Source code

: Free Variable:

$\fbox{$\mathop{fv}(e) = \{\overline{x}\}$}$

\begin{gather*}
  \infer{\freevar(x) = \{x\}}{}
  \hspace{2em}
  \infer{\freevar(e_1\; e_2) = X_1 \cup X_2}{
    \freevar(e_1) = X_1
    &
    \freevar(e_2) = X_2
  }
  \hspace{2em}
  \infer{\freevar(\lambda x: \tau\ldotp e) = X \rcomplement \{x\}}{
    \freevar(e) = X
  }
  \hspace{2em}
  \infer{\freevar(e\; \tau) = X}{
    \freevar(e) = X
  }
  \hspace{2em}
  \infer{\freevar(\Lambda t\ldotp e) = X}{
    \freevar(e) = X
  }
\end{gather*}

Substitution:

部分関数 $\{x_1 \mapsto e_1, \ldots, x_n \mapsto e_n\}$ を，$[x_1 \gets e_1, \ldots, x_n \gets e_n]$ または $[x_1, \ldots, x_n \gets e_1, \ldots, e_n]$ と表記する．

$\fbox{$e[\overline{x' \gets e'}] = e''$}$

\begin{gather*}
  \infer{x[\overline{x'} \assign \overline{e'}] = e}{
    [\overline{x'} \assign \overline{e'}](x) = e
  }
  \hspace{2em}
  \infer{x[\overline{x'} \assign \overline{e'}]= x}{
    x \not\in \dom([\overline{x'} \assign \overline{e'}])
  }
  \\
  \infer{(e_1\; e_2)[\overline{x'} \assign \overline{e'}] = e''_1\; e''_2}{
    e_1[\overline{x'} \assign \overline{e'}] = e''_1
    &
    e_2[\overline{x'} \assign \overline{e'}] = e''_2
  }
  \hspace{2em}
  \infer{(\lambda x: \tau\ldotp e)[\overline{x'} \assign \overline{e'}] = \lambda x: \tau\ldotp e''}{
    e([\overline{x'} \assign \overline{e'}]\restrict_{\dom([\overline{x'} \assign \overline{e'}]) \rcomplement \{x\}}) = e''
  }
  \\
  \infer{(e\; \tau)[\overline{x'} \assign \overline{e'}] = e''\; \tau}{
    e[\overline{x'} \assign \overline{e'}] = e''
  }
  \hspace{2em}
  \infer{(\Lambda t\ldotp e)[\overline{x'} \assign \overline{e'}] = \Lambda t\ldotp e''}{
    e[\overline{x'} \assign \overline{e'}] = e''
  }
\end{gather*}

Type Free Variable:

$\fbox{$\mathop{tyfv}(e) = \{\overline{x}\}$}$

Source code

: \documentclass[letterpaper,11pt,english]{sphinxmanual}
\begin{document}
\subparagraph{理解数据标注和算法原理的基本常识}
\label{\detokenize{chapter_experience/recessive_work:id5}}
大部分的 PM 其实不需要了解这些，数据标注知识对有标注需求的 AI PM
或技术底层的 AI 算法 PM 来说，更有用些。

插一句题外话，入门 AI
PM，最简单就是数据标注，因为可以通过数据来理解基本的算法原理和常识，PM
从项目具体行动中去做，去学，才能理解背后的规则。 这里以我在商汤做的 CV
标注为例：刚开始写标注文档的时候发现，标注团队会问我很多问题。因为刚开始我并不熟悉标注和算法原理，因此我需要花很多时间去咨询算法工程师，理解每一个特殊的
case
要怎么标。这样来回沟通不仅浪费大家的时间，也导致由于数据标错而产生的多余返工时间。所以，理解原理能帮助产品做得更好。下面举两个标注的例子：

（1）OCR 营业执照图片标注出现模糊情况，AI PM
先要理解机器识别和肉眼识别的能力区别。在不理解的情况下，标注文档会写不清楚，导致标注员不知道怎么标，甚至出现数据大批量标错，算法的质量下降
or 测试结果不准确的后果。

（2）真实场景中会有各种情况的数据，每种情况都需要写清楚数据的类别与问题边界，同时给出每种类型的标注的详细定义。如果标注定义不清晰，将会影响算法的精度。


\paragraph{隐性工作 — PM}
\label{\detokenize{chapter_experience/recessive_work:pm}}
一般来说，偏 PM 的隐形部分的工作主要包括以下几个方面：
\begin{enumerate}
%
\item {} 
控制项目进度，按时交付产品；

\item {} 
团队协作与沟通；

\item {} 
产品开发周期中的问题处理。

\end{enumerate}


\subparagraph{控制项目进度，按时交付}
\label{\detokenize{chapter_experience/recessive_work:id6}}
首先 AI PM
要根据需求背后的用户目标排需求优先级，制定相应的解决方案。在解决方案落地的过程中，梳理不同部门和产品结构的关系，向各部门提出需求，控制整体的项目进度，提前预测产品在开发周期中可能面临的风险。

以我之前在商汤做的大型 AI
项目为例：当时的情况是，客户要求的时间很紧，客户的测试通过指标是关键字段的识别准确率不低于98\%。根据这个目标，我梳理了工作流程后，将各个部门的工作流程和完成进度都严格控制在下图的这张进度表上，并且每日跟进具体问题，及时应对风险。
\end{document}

※

▶ _Task directions_:
The response must contain every entry, each one identical to the original.

▶ _Written answer_:
Source code

: Free Variable:

$\fbox{$\mathop{fv}(e) = \{\overline{x}\}$}$

\begin{gather*}
  \infer{\freevar(x) = \{x\}}{}
  \hspace{2em}
  \infer{\freevar(e_1\; e_2) = X_1 \cup X_2}{
    \freevar(e_1) = X_1
    &
    \freevar(e_2) = X_2
  }
  \hspace{2em}
  \infer{\freevar(\lambda x: \tau\ldotp e) = X \rcomplement \{x\}}{
    \freevar(e) = X
  }
  \hspace{2em}
  \infer{\freevar(e\; \tau) = X}{
    \freevar(e) = X
  }
  \hspace{2em}
  \infer{\freevar(\Lambda t\ldotp e) = X}{
    \freevar(e) = X
  }
\end{gather*}

Substitution:

部分関数 $\{x_1 \mapsto e_1, \ldots, x_n \mapsto e_n\}$ を，$[x_1 \gets e_1, \ldots, x_n \gets e_n]$ または $[x_1, \ldots, x_n \gets e_1, \ldots, e_n]$ と表記する．

$\fbox{$e[\overline{x' \gets e'}] = e''$}$

\begin{gather*}
  \infer{x[\overline{x'} \assign \overline{e'}] = e}{
    [\overline{x'} \assign \overline{e'}](x) = e
  }
  \hspace{2em}
  \infer{x[\overline{x'} \assign \overline{e'}]= x}{
    x \not\in \dom([\overline{x'} \assign \overline{e'}])
  }
  \\
  \infer{(e_1\; e_2)[\overline{x'} \assign \overline{e'}] = e''_1\; e''_2}{
    e_1[\overline{x'} \assign \overline{e'}] = e''_1
    &
    e_2[\overline{x'} \assign \overline{e'}] = e''_2
  }
  \hspace{2em}
  \infer{(\lambda x: \tau\ldotp e)[\overline{x'} \assign \overline{e'}] = \lambda x: \tau\ldotp e''}{
    e([\overline{x'} \assign \overline{e'}]\restrict_{\dom([\overline{x'} \assign \overline{e'}]) \rcomplement \{x\}}) = e''
  }
  \\
  \infer{(e\; \tau)[\overline{x'} \assign \overline{e'}] = e''\; \tau}{
    e[\overline{x'} \assign \overline{e'}] = e''
  }
  \hspace{2em}
  \infer{(\Lambda t\ldotp e)[\overline{x'} \assign \overline{e'}] = \Lambda t\ldotp e''}{
    e[\overline{x'} \assign \overline{e'}] = e''
  }
\end{gather*}

Type Free Variable:

$\fbox{$\mathop{tyfv}(e) = \{\overline{x}\}$}$

Source code

: \documentclass[letterpaper,11pt,english]{sphinxmanual}
\begin{document}
\subparagraph{理解数据标注和算法原理的基本常识}
\label{\detokenize{chapter_experience/recessive_work:id5}}
大部分的 PM 其实不需要了解这些，数据标注知识对有标注需求的 AI PM
或技术底层的 AI 算法 PM 来说，更有用些。

插一句题外话，入门 AI
PM，最简单就是数据标注，因为可以通过数据来理解基本的算法原理和常识，PM
从项目具体行动中去做，去学，才能理解背后的规则。 这里以我在商汤做的 CV
标注为例：刚开始写标注文档的时候发现，标注团队会问我很多问题。因为刚开始我并不熟悉标注和算法原理，因此我需要花很多时间去咨询算法工程师，理解每一个特殊的
case
要怎么标。这样来回沟通不仅浪费大家的时间，也导致由于数据标错而产生的多余返工时间。所以，理解原理能帮助产品做得更好。下面举两个标注的例子：

（1）OCR 营业执照图片标注出现模糊情况，AI PM
先要理解机器识别和肉眼识别的能力区别。在不理解的情况下，标注文档会写不清楚，导致标注员不知道怎么标，甚至出现数据大批量标错，算法的质量下降
or 测试结果不准确的后果。

（2）真实场景中会有各种情况的数据，每种情况都需要写清楚数据的类别与问题边界，同时给出每种类型的标注的详细定义。如果标注定义不清晰，将会影响算法的精度。


\paragraph{隐性工作 — PM}
\label{\detokenize{chapter_experience/recessive_work:pm}}
一般来说，偏 PM 的隐形部分的工作主要包括以下几个方面：
\begin{enumerate}
%
\item {} 
控制项目进度，按时交付产品；

\item {} 
团队协作与沟通；

\item {} 
产品开发周期中的问题处理。

\end{enumerate}


\subparagraph{控制项目进度，按时交付}
\label{\detokenize{chapter_experience/recessive_work:id6}}
首先 AI PM
要根据需求背后的用户目标排需求优先级，制定相应的解决方案。在解决方案落地的过程中，梳理不同部门和产品结构的关系，向各部门提出需求，控制整体的项目进度，提前预测产品在开发周期中可能面临的风险。

以我之前在商汤做的大型 AI
项目为例：当时的情况是，客户要求的时间很紧，客户的测试通过指标是关键字段的识别准确率不低于98\%。根据这个目标，我梳理了工作流程后，将各个部门的工作流程和完成进度都严格控制在下图的这张进度表上，并且每日跟进具体问题，及时应对风险。
\end{document}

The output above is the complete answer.